Sat. Jun 3rd, 2023
Many proteins are contained in the membrane or extend completely over it.
enlarge / Many proteins are contained in the membrane or extend completely over it.

A group of bacteria called “gram-negative” has an outer membrane that creates a pretty severe barrier to antibiotics. But the membrane is also a barrier for bacteria themselves, making it difficult for them to place proteins in the membrane and interact with the outside world. Now, researchers trying to study how proteins are inserted into this membrane accidentally created an antibody that kills the bacteria.

The antibody is not therapeutic in itself, as it only works in an experimental system. But it could help us design drugs that target the same things it does.

While membranes are made of fat molecules, there are proteins scattered throughout the membrane that allow the passage of everything from water molecules to complete proteins. Many of these have a barrel-like configuration, with the central region of the barrel allowing molecules to pass through the membrane.

BAM and barrels

In order to get their proper, ton-folded shape, these proteins require the services of a special protein folding machine. The folding complex was first identified in 2012 and is called BAM, which stands for -barrel assembly machine. Depleting it or interfering with its function reduces bacterial viability, so it must be important — and it could be a potential target for new antibiotics. But we don’t know exactly how it works.

So some scientists from the Genentech company made some antibodies that stuck to them to see if the antibodies could be used to clarify its function. The idea behind this approach is that some of the antibodies will interfere with the function of BAM; By seeing where they stick on BAM, we can identify the most important parts of the folding machines.

After screening thousands of antibodies, they came up with five that bind to and inhibit BAM and are moving on to characterize one of them. It remains specific to a particular site on the E coli version of BAM – and killed the E coli in a dose-dependent manner. It reduced the presence of outer membrane proteins, so it seems to prevent BAM from fulfilling its required function to fold them. Treatment with the antibody also made the membrane more permeable to molecules it wouldn’t normally pass through.

To further elucidate BAM’s mechanism of action, they looked at bacteria that had developed resistance to the antibody. Curiously, the resistant insects all had normal BAM, which was still able to bind and inhibit the antibody. Instead of affecting BAM, the mutations that saved them were in a gene that affects the structure of the molecules that make up the outer membrane.

Liquid

These mutations make the membrane stiffer, less fluid. Reducing the membrane’s fluidity in other ways, such as soaking the bacteria in salt or growing them in the cold, also worsened the antibody’s activity, but not its binding. So somehow improving the membrane stiffness prevented the antibody from inhibiting BAM and killing the bacteria.

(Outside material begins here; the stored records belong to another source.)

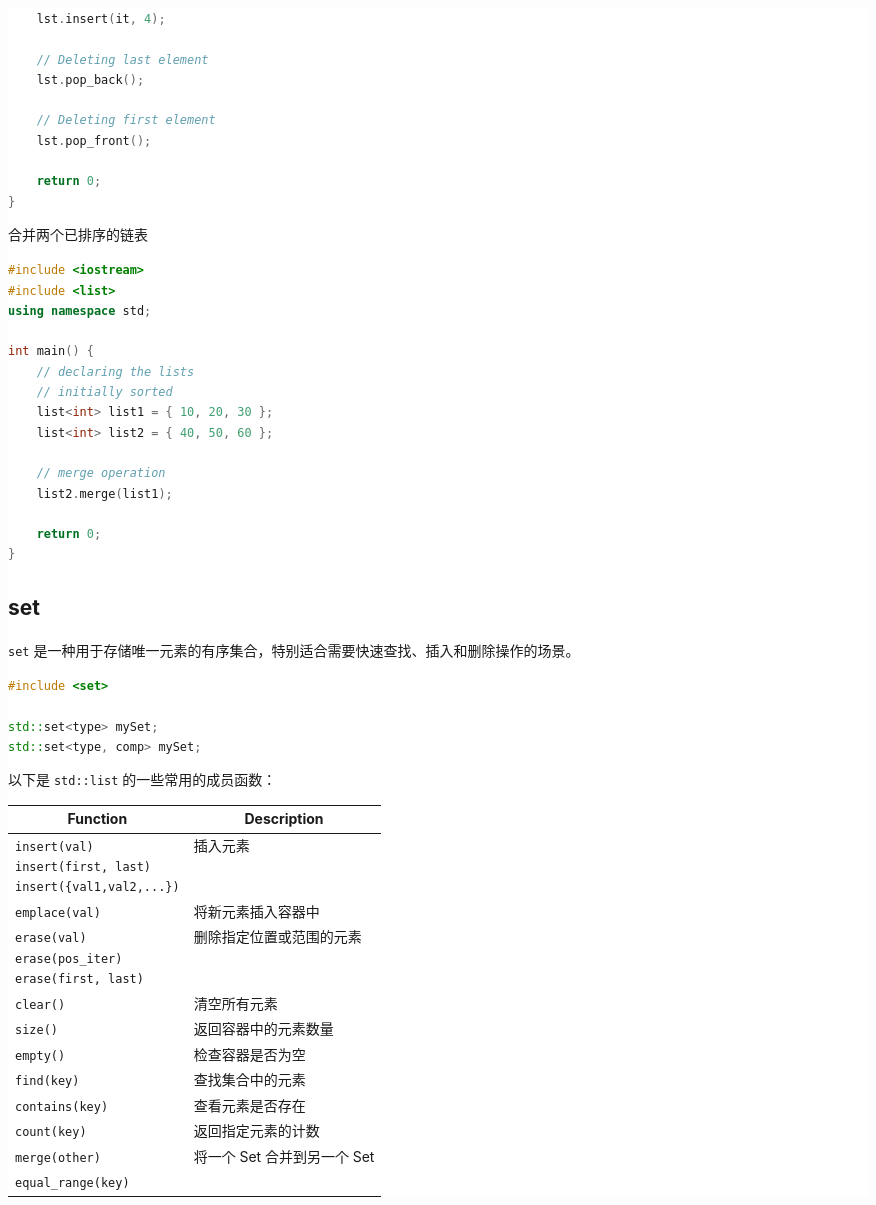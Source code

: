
 ```cpp
    lst.insert(it, 4);

    // Deleting last element
    lst.pop_back();

    // Deleting first element
    lst.pop_front();

    return 0;
}
```

合并两个已排序的链表

```cpp
#include <iostream>
#include <list>
using namespace std;

int main() {
    // declaring the lists 
    // initially sorted 
    list<int> list1 = { 10, 20, 30 }; 
    list<int> list2 = { 40, 50, 60 }; 

    // merge operation 
    list2.merge(list1); 

    return 0;
}
```

## set

`set` 是一种用于存储唯一元素的有序集合，特别适合需要快速查找、插入和删除操作的场景。

```cpp
#include <set>

std::set<type> mySet;
std::set<type, comp> mySet;
```

以下是 `std::list` 的一些常用的成员函数：

| Function                                                            | Description        |
| ------------------------------------------------------------------- | ------------------ |
| `insert(val)`<br>`insert(first, last)`<br>`insert({val1,val2,...})` | 插入元素               |
| `emplace(val)`                                                      | 将新元素插入容器中          |
| `erase(val)`<br>`erase(pos_iter)`<br>`erase(first, last)`           | 删除指定位置或范围的元素       |
| `clear()`                                                           | 清空所有元素             |
| `size()`                                                            | 返回容器中的元素数量         |
| `empty()`                                                           | 检查容器是否为空           |
| `find(key)`                                                         | 查找集合中的元素           |
| `contains(key)`                                                     | 查看元素是否存在           |
| `count(key)`                                                        | 返回指定元素的计数          |
| `merge(other)`                                                      | 将一个 Set 合并到另一个 Set |
| `equal_range(key)`                                                  |                    |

This antibody will not be a useful therapy. The bacteria used in this study were not standard; they were designed to have a very minimal outer membrane, which should increase the chances of finding an antibody that interferes with BAM. This antibody doesn’t even work on normal E coli cells with normal outer membranes – in those cells, the antibody cannot access the BAM machinery to bind to it.

Yet it has accomplished what it was intended for; it is a valuable research tool that has been started to clarify how BAM works. This showed that there is an unexpected relationship between the ability of BAM to fold proteins and the properties of the membrane in which those proteins are located. And it shows that blocking BAM can kill cells, so it provides a proof-of-principle that BAM could be a viable target for other types of antibiotics.

PNAS2018. DOI: 10.1073/pnas.1800043115 (About DOIs).